Santa Maria promete contratar, mas enfermeiros dizem que não chega

Toda a equipa dos cuidados intensivos neonatais do Hospital Santa Maria, composta por 37 enfermeiros, apresentou escusa de responsabilidade.

A resposta do Hospital de Santa Maria chegou, mas não foi ao encontro das reivindicações dos enfermeiros do serviço dos cuidados intensivos de neonatologia. Há a promessa de contratação de mais profissionais, mas fica aquém das exigências que os enfermeiros exigem para acabar com os receios.

Toda a equipa dos cuidados intensivos neonatais do Hospital Santa Maria, composta por 37 enfermeiros, apresentou, na segunda-feira, escusa de responsabilidade. Ana Sartori, uma das enfermeiras que assinou o documento, afirma que o anúncio da contratação de mais três enfermeiros não vem resolver a questão imediata.

"A entrada de dois enfermeiros já durante a segunda quinzena de agosto e de um enfermeiro em setembro. Tendo em conta a especificidade desta unidade e o elevado grau de complexidade dos nossos bebés, um enfermeiro para começar a ser autónomo na prestação de cuidados demora, no mínimo, três meses.

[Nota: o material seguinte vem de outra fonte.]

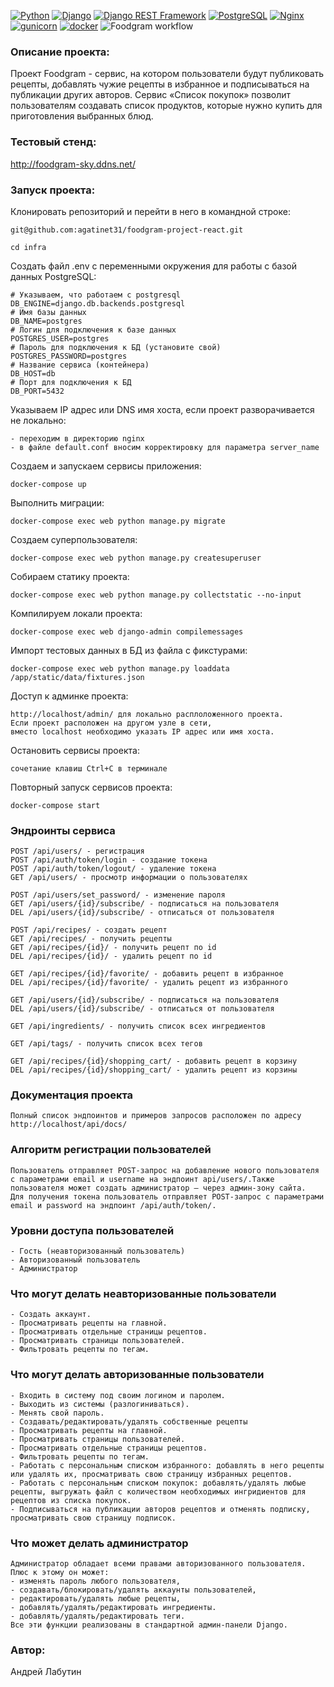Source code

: [![Python](https://img.shields.io/badge/-Python-464646?style=flat-square&logo=Python)](https://www.python.org/)
[![Django](https://img.shields.io/badge/-Django-464646?style=flat-square&logo=Django)](https://www.djangoproject.com/)
[![Django REST Framework](https://img.shields.io/badge/-Django%20REST%20Framework-464646?style=flat-square&logo=Django%20REST%20Framework)](https://www.django-rest-framework.org/)
[![PostgreSQL](https://img.shields.io/badge/-PostgreSQL-464646?style=flat-square&logo=PostgreSQL)](https://www.postgresql.org/)
[![Nginx](https://img.shields.io/badge/-NGINX-464646?style=flat-square&logo=NGINX)](https://nginx.org/ru/)
[![gunicorn](https://img.shields.io/badge/-gunicorn-464646?style=flat-square&logo=gunicorn)](https://gunicorn.org/)
[![docker](https://img.shields.io/badge/-Docker-464646?style=flat-square&logo=docker)](https://www.docker.com/)
![Foodgram workflow](https://github.com/agatinet31/foodgram-project-react/actions/workflows/foodgram_workflow.yml/badge.svg?event=push)
### Описание проекта:
Проект Foodgram - сервис, на котором пользователи будут публиковать рецепты, добавлять чужие рецепты в избранное и подписываться на публикации других авторов. Сервис «Список покупок» позволит пользователям создавать список продуктов, которые нужно купить для приготовления выбранных блюд.
### Тестовый стенд:

http://foodgram-sky.ddns.net/

### Запуск проекта:

Клонировать репозиторий и перейти в него в командной строке:

```
git@github.com:agatinet31/foodgram-project-react.git
```

```
cd infra
```

Создать файл .env с переменными окружения для работы с базой данных PostgreSQL:

```
# Указываем, что работаем с postgresql
DB_ENGINE=django.db.backends.postgresql
# Имя базы данных
DB_NAME=postgres 
# Логин для подключения к базе данных
POSTGRES_USER=postgres 
# Пароль для подключения к БД (установите свой)
POSTGRES_PASSWORD=postgres 
# Название сервиса (контейнера)
DB_HOST=db 
# Порт для подключения к БД
DB_PORT=5432 
```
Указываем IP адрес или DNS имя хоста, если проект разворачивается не локально:

```
- переходим в директорию nginx
- в файле default.conf вносим корректировку для параметра server_name 
```

Создаем и запускаем сервисы приложения:

```
docker-compose up
```

Выполнить миграции:

```
docker-compose exec web python manage.py migrate
```

Создаем суперпользователя:

```
docker-compose exec web python manage.py createsuperuser
```

Собираем статику проекта:

```
docker-compose exec web python manage.py collectstatic --no-input
```

Компилируем локали проекта:

```
docker-compose exec web django-admin compilemessages
```

Импорт тестовых данных в БД из файла с фикстурами:

```
docker-compose exec web python manage.py loaddata /app/static/data/fixtures.json
```

Доступ к админке проекта:

```
http://localhost/admin/ для локально расплоложенного проекта.
Если проект расположен на другом узле в сети, 
вместо localhost необходимо указать IP адрес или имя хоста.
```

Остановить сервисы проекта:

```
сочетание клавиш Ctrl+C в терминале
```

Повторный запуск сервисов проекта:

```
docker-compose start
```

### Эндроинты сервиса
```
POST /api/users/ - регистрация
POST /api/auth/token/login - создание токена
POST /api/auth/token/logout/ - удаление токена
GET /api/users/ - просмотр информации о пользователях

POST /api/users/set_password/ - изменение пароля
GET /api/users/{id}/subscribe/ - подписаться на пользователя
DEL /api/users/{id}/subscribe/ - отписаться от пользователя

POST /api/recipes/ - создать рецепт
GET /api/recipes/ - получить рецепты
GET /api/recipes/{id}/ - получить рецепт по id
DEL /api/recipes/{id}/ - удалить рецепт по id

GET /api/recipes/{id}/favorite/ - добавить рецепт в избранное
DEL /api/recipes/{id}/favorite/ - удалить рецепт из избранного

GET /api/users/{id}/subscribe/ - подписаться на пользователя
DEL /api/users/{id}/subscribe/ - отписаться от пользователя

GET /api/ingredients/ - получить список всех ингредиентов

GET /api/tags/ - получить список всех тегов

GET /api/recipes/{id}/shopping_cart/ - добавить рецепт в корзину
DEL /api/recipes/{id}/shopping_cart/ - удалить рецепт из корзины
```
### Документация проекта
```
Полный список эндпоинтов и примеров запросов расположен по адресу http://localhost/api/docs/
```
### Алгоритм регистрации пользователей
```
Пользователь отправляет POST-запрос на добавление нового пользователя с параметрами email и username на эндпоинт api/users/.Также пользователя может создать администратор — через админ-зону сайта.
Для получения токена пользователь отправляет POST-запрос с параметрами email и password на эндпоинт /api/auth/token/.
```
### Уровни доступа пользователей
```
- Гость (неавторизованный пользователь)
- Авторизованный пользователь
- Администратор
```
### Что могут делать неавторизованные пользователи
```
- Создать аккаунт.
- Просматривать рецепты на главной.
- Просматривать отдельные страницы рецептов.
- Просматривать страницы пользователей.
- Фильтровать рецепты по тегам.
```
### Что могут делать авторизованные пользователи
```
- Входить в систему под своим логином и паролем.
- Выходить из системы (разлогиниваться).
- Менять свой пароль.
- Создавать/редактировать/удалять собственные рецепты
- Просматривать рецепты на главной.
- Просматривать страницы пользователей.
- Просматривать отдельные страницы рецептов.
- Фильтровать рецепты по тегам.
- Работать с персональным списком избранного: добавлять в него рецепты или удалять их, просматривать свою страницу избранных рецептов.
- Работать с персональным списком покупок: добавлять/удалять любые рецепты, выгружать файл с количеством необходимых ингридиентов для рецептов из списка покупок.
- Подписываться на публикации авторов рецептов и отменять подписку, просматривать свою страницу подписок.
```
### Что может делать администратор
```
Администратор обладает всеми правами авторизованного пользователя.
Плюс к этому он может:
- изменять пароль любого пользователя,
- создавать/блокировать/удалять аккаунты пользователей,
- редактировать/удалять любые рецепты,
- добавлять/удалять/редактировать ингредиенты.
- добавлять/удалять/редактировать теги.
Все эти функции реализованы в стандартной админ-панели Django.
```
### Автор:
Андрей Лабутин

Ou seja, estas contratações não resolvem, de imediato, o problema vivido na neonatologia do Santa Maria", explicou à TSF Ana Sartori.

Nesta unidade que tem capacidade para 19 bebés e está, nesta altura, a dar resposta a 17 estão a faltar, desde o final de julho, oito enfermeiros.

"Em 60% dos turnos falta um enfermeiro e em mais 11% faltam dois enfermeiros, ou seja, em 71% dos turnos previstos para o mês de agosto faltam enfermeiros. Agosto não é o mês em que mais pessoas estão a tirar férias, setembro será um mês mais crítico nesta matéria. Mesmo que todos estivessem a prestar cuidados neste momento continuariam a faltar estes sete enfermeiros para dar resposta às necessidades efetivas da unidade", afirmou uma das enfermeiras que assinou a escusa de responsabilidade.

A unidade de cuidados intensivos neonatais do Santa Maria é centro de referência para várias doenças e são os únicos a receber bebés com diferentes patologias.

"Somos também dos poucos hospitais da Área Metropolitana de Lisboa que recebe os recém-nascidos com idade gestacional igual ou superior a 24 semanas, temos um elevado grau de complexidade. Recebemos bebés do foro neurocirúrgico, do foro cirúrgico e com patologia cardíaca. É todo um conjunto de especificidades às quais o Santa Maria dá resposta e, em alguns casos, somos o único hospital da região. Diariamente fazemos um esforço imenso para responder às necessidades dos bebés e das suas famílias", acrescentou a profissional de saúde.

Na base desta decisão de exclusão de responsabilidade, afirmam, está "a escassez de recursos humanos para dar resposta às necessidades de uma das unidades mais diferenciadas do país e que é serviço fim de linha, situação que faz perigar a segurança dos bebés internados".

Na declaração, os enfermeiros afirmam que "não estão em condições de assegurar a vida e a segurança dos recém-nascidos, bem como a qualidade dos cuidados de enfermagem prestados ao neonato e família, pese embora desenvolvam todos os esforços para evitar qualquer incidente ou acidente".

Para os enfermeiros, "a pressão adicional" sobre os recursos técnicos e humanos disponíveis vivenciada na unidade está "a tornar-se incomportável", com particular incidência na equipa de enfermagem.